Moïse Léonard Jamfa Chiadjeu rapporte que vers la fin des années 1950, on note une émergence d'une conscience ethnique Tshokwe, de même qu'une tendance à la recomposition de l'espace.
Ce nationalisme est cristallisé par l'Association des Tshokwe du Congo, de l'Angola et de la Rhodésie «ATCAR», une formation politique fondée en 1956 et active dans la région du Katanga. A côté de l'ATCAR, une autre formation nationaliste Tshokwe a vu le jour vers les années 1960: le Partido Nation Africano «PNA»
Cette organisation politique a permis aux Tshokwe de jouer un rôle important à l'accession de la République Démocratique du Congo à l'Indépendance.
En effet, étant donné que ce sont les associations tribales qui firent fonction de partis politiques, faute d'initiation à la démocratie moderne fondée, entre autres, sur les groupements secondaires volontaires (partis politiques, en l'occurrence) et non sur ceux primaires (comme le sexe, la tribu et la race), Ambroise MUHUNGA, à l'instar d'autres leaders tribaux, créa donc l'ATCAR .
Au début, l'ATCAR fit partie de la Confédération des Associations tribales du Katanga, CONAKAT en sigle. Mais, dès que Moïse KAPENDA TSHOMBE, Président de ladite Confédération, fit sécession en proclamant l'indépendance du Katanga, l'ATCAR se désolidarisa des indépendantistes katangais et coalisa avec la BALUBAKAT, présidée par Jason SENDWE, et la Fédération des ressortissants de la province du Kasaï (FEDEKA en sigle) de Dominique KALONJI, pour former le Cartel Katangais Unitariste.
Il conviendrait de noter qu'en dehors des l'ABAKO (qui réunissait l'ensemble des tribus Kongo), seuls les Baluba du Katanga et les Tshokwe avaient des partis politiques.

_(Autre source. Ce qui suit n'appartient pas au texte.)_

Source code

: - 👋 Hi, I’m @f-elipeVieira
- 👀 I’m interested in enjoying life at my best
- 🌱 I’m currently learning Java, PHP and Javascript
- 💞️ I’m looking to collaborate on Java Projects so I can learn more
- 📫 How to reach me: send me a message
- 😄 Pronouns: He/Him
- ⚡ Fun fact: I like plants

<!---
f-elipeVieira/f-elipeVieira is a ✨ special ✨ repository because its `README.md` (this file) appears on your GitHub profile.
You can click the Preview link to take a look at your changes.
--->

C'est fort de ce Cartel que le Gouvernement Central de Léopoldville, sous le Président Joseph KASA-VUBU et le Premier Ministre Patrice - Emery LUMUMBA, aidé de l'ONUC, mit fin aux velléités sécessionnistes du Katanga.
Si donc la République Démocratique du Congo, de Joseph KASA-VUBU à Joseph KABILA KABANGE, en passant par Joseph-Désiré MOBUTU et Laurent-Désiré KABILA comme Présidents, est restée unie, l'ATCAR avait efficacement apporté sa pierre à l'édifice quant à ce. Cela est donc à mettre, sans fausse modestie, à l'actif du Peuple Tshokwe respectueux de la légalité aussi bien en République Démocratique du Congo qu'en Angola et en Zambie.

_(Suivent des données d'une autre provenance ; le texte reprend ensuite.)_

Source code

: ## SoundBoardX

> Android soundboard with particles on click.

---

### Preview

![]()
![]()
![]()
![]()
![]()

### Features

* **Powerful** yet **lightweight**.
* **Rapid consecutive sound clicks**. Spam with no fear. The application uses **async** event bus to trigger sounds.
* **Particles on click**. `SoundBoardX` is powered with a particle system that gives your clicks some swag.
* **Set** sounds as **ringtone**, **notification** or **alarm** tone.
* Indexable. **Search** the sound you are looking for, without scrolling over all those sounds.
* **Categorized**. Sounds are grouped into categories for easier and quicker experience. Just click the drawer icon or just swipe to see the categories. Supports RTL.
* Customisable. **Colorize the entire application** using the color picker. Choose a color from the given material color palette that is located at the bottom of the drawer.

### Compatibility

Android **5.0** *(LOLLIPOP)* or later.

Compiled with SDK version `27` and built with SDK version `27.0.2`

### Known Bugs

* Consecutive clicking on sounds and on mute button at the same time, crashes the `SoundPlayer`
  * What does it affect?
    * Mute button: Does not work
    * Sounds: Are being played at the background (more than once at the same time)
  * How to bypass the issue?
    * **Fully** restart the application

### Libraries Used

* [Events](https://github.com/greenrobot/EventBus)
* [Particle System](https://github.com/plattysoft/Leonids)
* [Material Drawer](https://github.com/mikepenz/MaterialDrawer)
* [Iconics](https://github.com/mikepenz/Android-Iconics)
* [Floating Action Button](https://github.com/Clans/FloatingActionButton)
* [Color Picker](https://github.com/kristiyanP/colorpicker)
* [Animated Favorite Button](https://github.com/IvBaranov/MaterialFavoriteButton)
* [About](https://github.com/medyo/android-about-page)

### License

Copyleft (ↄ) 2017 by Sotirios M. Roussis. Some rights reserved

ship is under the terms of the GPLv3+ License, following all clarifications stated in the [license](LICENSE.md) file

Il se fait malheureusement que, de l'Indépendance à ce jour, ce Peuple n'a pratiquement pas tiré profit des retombées de ce rôle éminemment politique qui, pour d'autres, a rapporté de substantielles dividendes. A qui incombe cette lourde responsabilité d'échec? A chacun de répondre à cette pertinente question.
Cependant, il est clairement établi que, de part leur importance démographique, principalement en Angola et en république Démocratique du Congo, les Tshokwe représentent un important électorat.
Organisation coutumière
Le Peuple Tshokwe est organisé en riches et puissantes chefferies hiérarchiquement et extraordinairement structurées autour de la famille royale, dont les empereurs fondateurs sont les deux grands guerriers MWANDHUMBA et MWAKANYIKA.
C'est cette organisation qui permit aux Tshokwe d'envahir progressivement les autres peuples à qui ils imposèrent leur culture.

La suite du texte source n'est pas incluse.